**Your instructions**
In the data below, find each line containing the string "출력하는" and return it.

◇ ◇ ◇ ◇ ◇

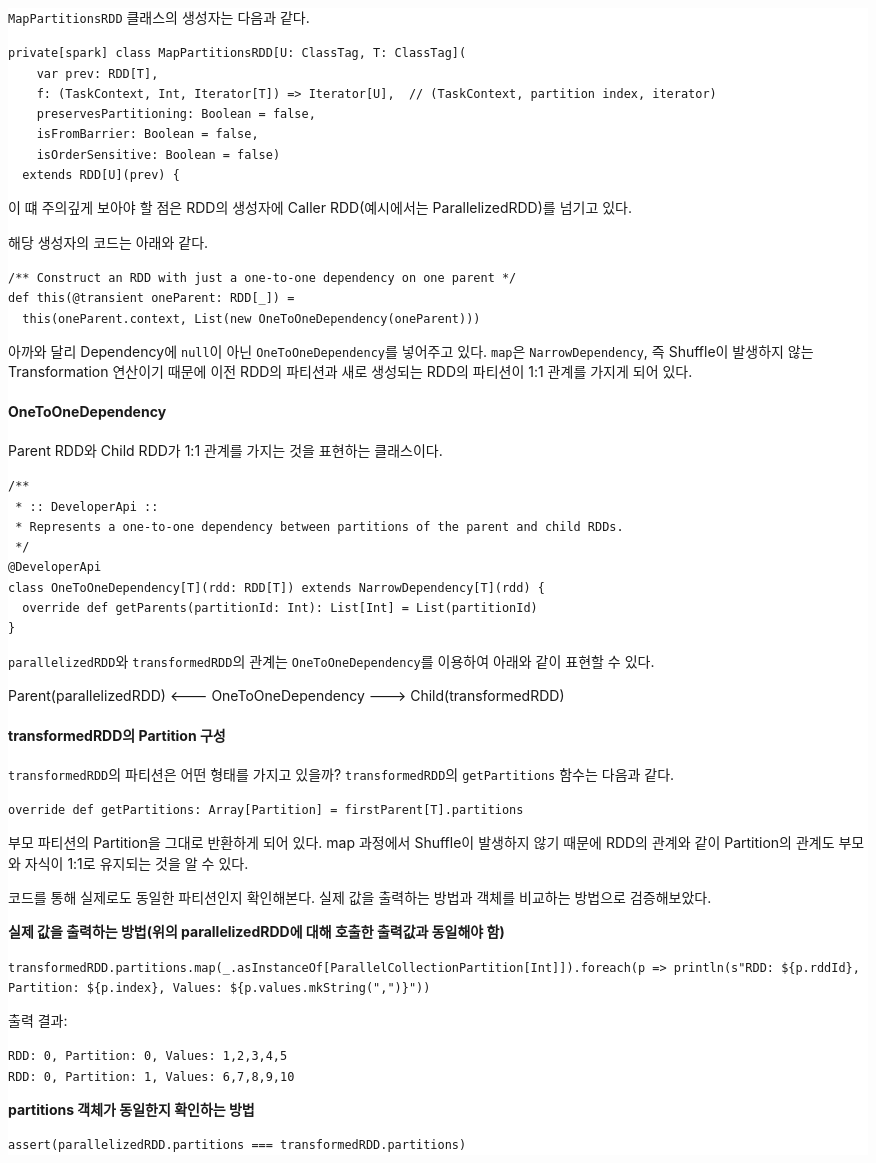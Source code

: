 `MapPartitionsRDD` 클래스의 생성자는 다음과 같다. 

```
private[spark] class MapPartitionsRDD[U: ClassTag, T: ClassTag](
    var prev: RDD[T],
    f: (TaskContext, Int, Iterator[T]) => Iterator[U],  // (TaskContext, partition index, iterator)
    preservesPartitioning: Boolean = false,
    isFromBarrier: Boolean = false,
    isOrderSensitive: Boolean = false)
  extends RDD[U](prev) {
```
이 떄 주의깊게 보아야 할 점은 RDD의 생성자에 Caller RDD(예시에서는 ParallelizedRDD)를 넘기고 있다.

해당 생성자의 코드는 아래와 같다.

```
/** Construct an RDD with just a one-to-one dependency on one parent */
def this(@transient oneParent: RDD[_]) =
  this(oneParent.context, List(new OneToOneDependency(oneParent)))
```
아까와 달리 Dependency에 `null`이 아닌 `OneToOneDependency`를 넣어주고 있다. `map`은 `NarrowDependency`, 즉 Shuffle이 발생하지 않는 Transformation 연산이기 때문에 이전 RDD의 파티션과 새로 생성되는 RDD의 파티션이 1:1 관계를 가지게 되어 있다.

#### OneToOneDependency

Parent RDD와 Child RDD가 1:1 관계를 가지는 것을 표현하는 클래스이다.

```
/**
 * :: DeveloperApi ::
 * Represents a one-to-one dependency between partitions of the parent and child RDDs.
 */
@DeveloperApi
class OneToOneDependency[T](rdd: RDD[T]) extends NarrowDependency[T](rdd) {
  override def getParents(partitionId: Int): List[Int] = List(partitionId)
}
```

`parallelizedRDD`와 `transformedRDD`의 관계는 `OneToOneDependency`를 이용하여 아래와 같이 표현할 수 있다.

Parent(parallelizedRDD) <--- OneToOneDependency ---> Child(transformedRDD)

#### transformedRDD의 Partition 구성

`transformedRDD`의 파티션은 어떤 형태를 가지고 있을까? `transformedRDD`의 `getPartitions` 함수는 다음과 같다.

```
override def getPartitions: Array[Partition] = firstParent[T].partitions
```

부모 파티션의 Partition을 그대로 반환하게 되어 있다. map 과정에서 Shuffle이 발생하지 않기 때문에 RDD의 관계와 같이 Partition의 관계도 부모와 자식이 1:1로 유지되는 것을 알 수 있다.

코드를 통해 실제로도 동일한 파티션인지 확인해본다. 실제 값을 출력하는 방법과 객체를 비교하는 방법으로 검증해보았다.

**실제 값을 출력하는 방법(위의 parallelizedRDD에 대해 호출한 출력값과 동일해야 함)**
```
transformedRDD.partitions.map(_.asInstanceOf[ParallelCollectionPartition[Int]]).foreach(p => println(s"RDD: ${p.rddId}, Partition: ${p.index}, Values: ${p.values.mkString(",")}"))
```
출력 결과:
```
RDD: 0, Partition: 0, Values: 1,2,3,4,5
RDD: 0, Partition: 1, Values: 6,7,8,9,10
```
**partitions 객체가 동일한지 확인하는 방법**
```
assert(parallelizedRDD.partitions === transformedRDD.partitions)
```
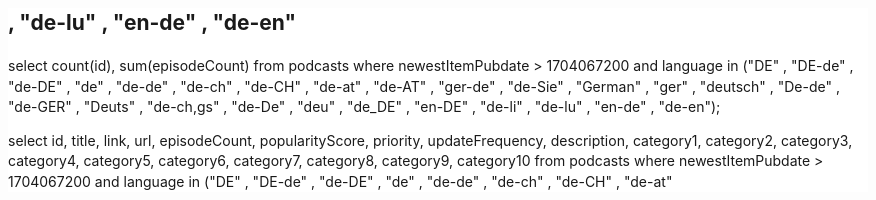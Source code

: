 , "de-lu"
, "en-de"
, "de-en"
---

select count(id), sum(episodeCount) from podcasts where newestItemPubdate > 1704067200 and language in ("DE"
, "DE-de"
, "de-DE"
, "de"
, "de-de"
, "de-ch"
, "de-CH"
, "de-at"
, "de-AT"
, "ger-de"
, "de-Sie"
, "German"
, "ger"
, "deutsch"
, "De-de"
, "de-GER"
, "Deuts"
, "de-ch,gs"
, "de-De"
, "deu"
, "de_DE"
, "en-DE"
, "de-li"
, "de-lu"
, "en-de"
, "de-en");


select 
  id, 
  title, 
  link, 
  url,
  episodeCount, 
  popularityScore, 
  priority,
  updateFrequency, 
  description, 
  category1, 
  category2,
  category3,
  category4,
  category5,
  category6,
  category7,
  category8,
  category9,
  category10
from podcasts 
where 
  newestItemPubdate > 1704067200 and 
  language in ("DE"
, "DE-de"
, "de-DE"
, "de"
, "de-de"
, "de-ch"
, "de-CH"
, "de-at"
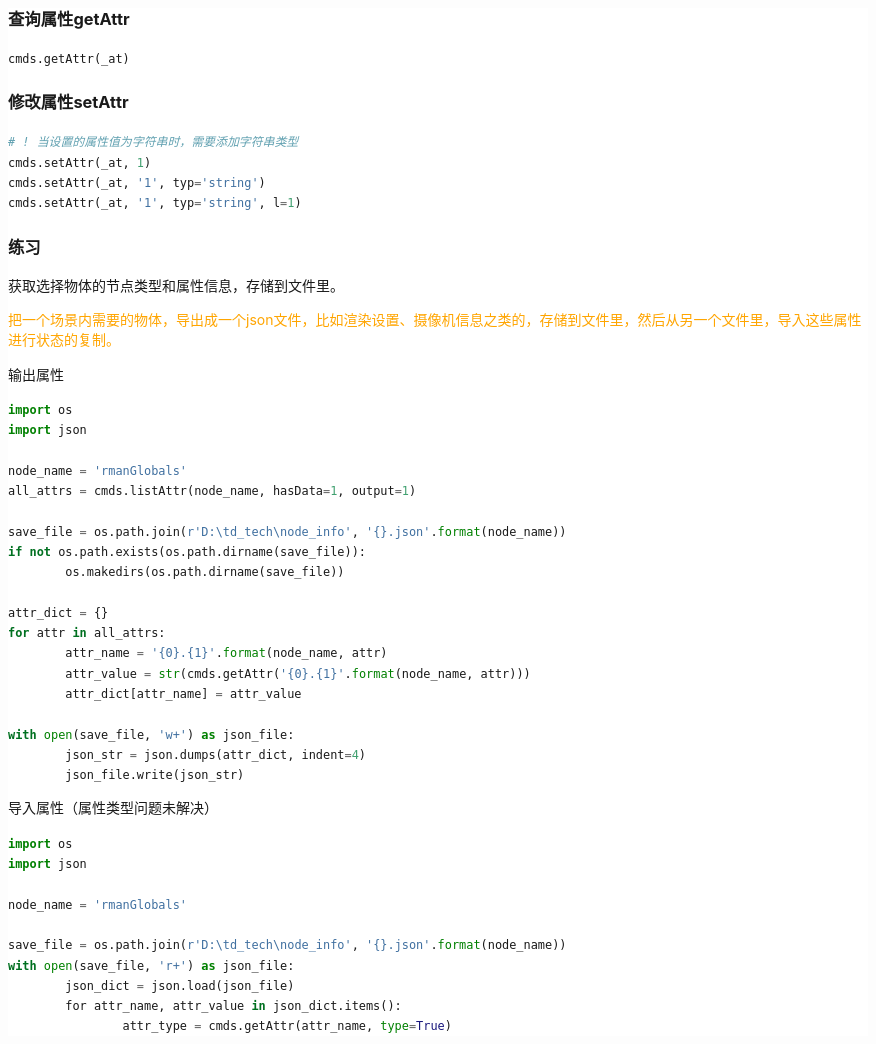 ### 查询属性getAttr
```python
cmds.getAttr(_at)
```

### 修改属性setAttr
```python
# ! 当设置的属性值为字符串时，需要添加字符串类型
cmds.setAttr(_at, 1)
cmds.setAttr(_at, '1', typ='string')
cmds.setAttr(_at, '1', typ='string', l=1)
```

### 练习
获取选择物体的节点类型和属性信息，存储到文件里。

<font color=orange>把一个场景内需要的物体，导出成一个json文件，比如渲染设置、摄像机信息之类的，存储到文件里，然后从另一个文件里，导入这些属性进行状态的复制。</font>

输出属性
```python
import os
import json

node_name = 'rmanGlobals'
all_attrs = cmds.listAttr(node_name, hasData=1, output=1)

save_file = os.path.join(r'D:\td_tech\node_info', '{}.json'.format(node_name))
if not os.path.exists(os.path.dirname(save_file)):
        os.makedirs(os.path.dirname(save_file))

attr_dict = {}
for attr in all_attrs:
        attr_name = '{0}.{1}'.format(node_name, attr)
        attr_value = str(cmds.getAttr('{0}.{1}'.format(node_name, attr)))
        attr_dict[attr_name] = attr_value

with open(save_file, 'w+') as json_file:
        json_str = json.dumps(attr_dict, indent=4)
        json_file.write(json_str)
```

导入属性（属性类型问题未解决）
```python
import os
import json

node_name = 'rmanGlobals'

save_file = os.path.join(r'D:\td_tech\node_info', '{}.json'.format(node_name))
with open(save_file, 'r+') as json_file:
        json_dict = json.load(json_file)
        for attr_name, attr_value in json_dict.items():
                attr_type = cmds.getAttr(attr_name, type=True)
```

◇ ◇ ◇ ◇ ◇

**Task answer**
코드를 통해 실제로도 동일한 파티션인지 확인해본다. 실제 값을 출력하는 방법과 객체를 비교하는 방법으로 검증해보았다.
**실제 값을 출력하는 방법(위의 parallelizedRDD에 대해 호출한 출력값과 동일해야 함)**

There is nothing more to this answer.